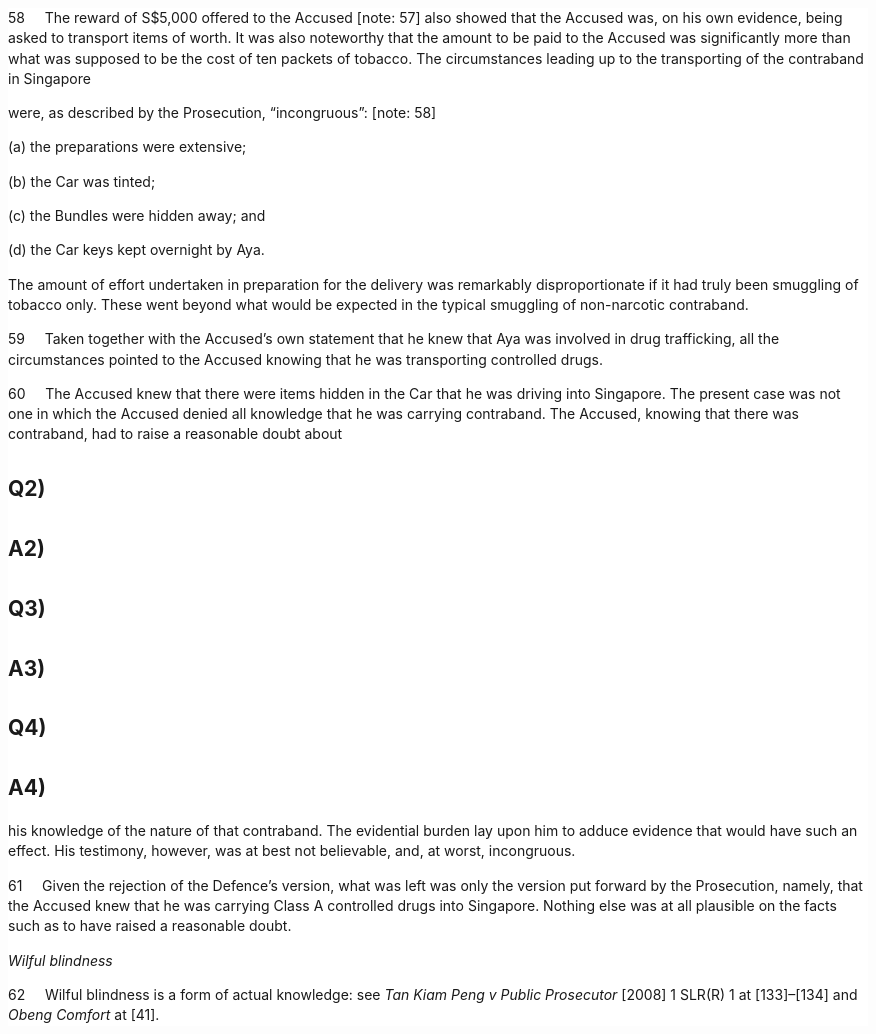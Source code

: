 58     The reward of S$5,000 offered to the Accused [note: 57] also showed that the Accused was, on his own evidence, being asked to transport items of worth. It was also noteworthy that the amount to be paid to the Accused was significantly more than what was supposed to be the cost of ten packets of tobacco. The circumstances leading up to the transporting of the contraband in Singapore 

were, as described by the Prosecution, “incongruous”: [note: 58] 

 (a) the preparations were extensive; 

 (b) the Car was tinted; 

 (c) the Bundles were hidden away; and 

 (d) the Car keys kept overnight by Aya. 

The amount of effort undertaken in preparation for the delivery was remarkably disproportionate if it had truly been smuggling of tobacco only. These went beyond what would be expected in the typical smuggling of non-narcotic contraband. 

59     Taken together with the Accused’s own statement that he knew that Aya was involved in drug trafficking, all the circumstances pointed to the Accused knowing that he was transporting controlled drugs. 

60     The Accused knew that there were items hidden in the Car that he was driving into Singapore. The present case was not one in which the Accused denied all knowledge that he was carrying contraband. The Accused, knowing that there was contraband, had to raise a reasonable doubt about 


## Q2) 

## A2) 

## Q3) 

## A3) 

## Q4) 

## A4) 

his knowledge of the nature of that contraband. The evidential burden lay upon him to adduce evidence that would have such an effect. His testimony, however, was at best not believable, and, at worst, incongruous. 

61     Given the rejection of the Defence’s version, what was left was only the version put forward by the Prosecution, namely, that the Accused knew that he was carrying Class A controlled drugs into Singapore. Nothing else was at all plausible on the facts such as to have raised a reasonable doubt. 

_Wilful blindness_ 

62     Wilful blindness is a form of actual knowledge: see _Tan Kiam Peng v Public Prosecutor_ <span class="citation">[2008] 1 SLR(R) 1</span> at [133]–[134] and _Obeng Comfort_ at [41].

TASK INSTRUCTIONS
Of the lines above, retype only those from the line containing "(b) the Car was tinted;" through the line containing "The amount of", including both, exactly.

TASK RESPONSE
 (b) the Car was tinted; 

 (c) the Bundles were hidden away; and 

 (d) the Car keys kept overnight by Aya. 

The amount of effort undertaken in preparation for the delivery was remarkably disproportionate if it had truly been smuggling of tobacco only. These went beyond what would be expected in the typical smuggling of non-narcotic contraband. 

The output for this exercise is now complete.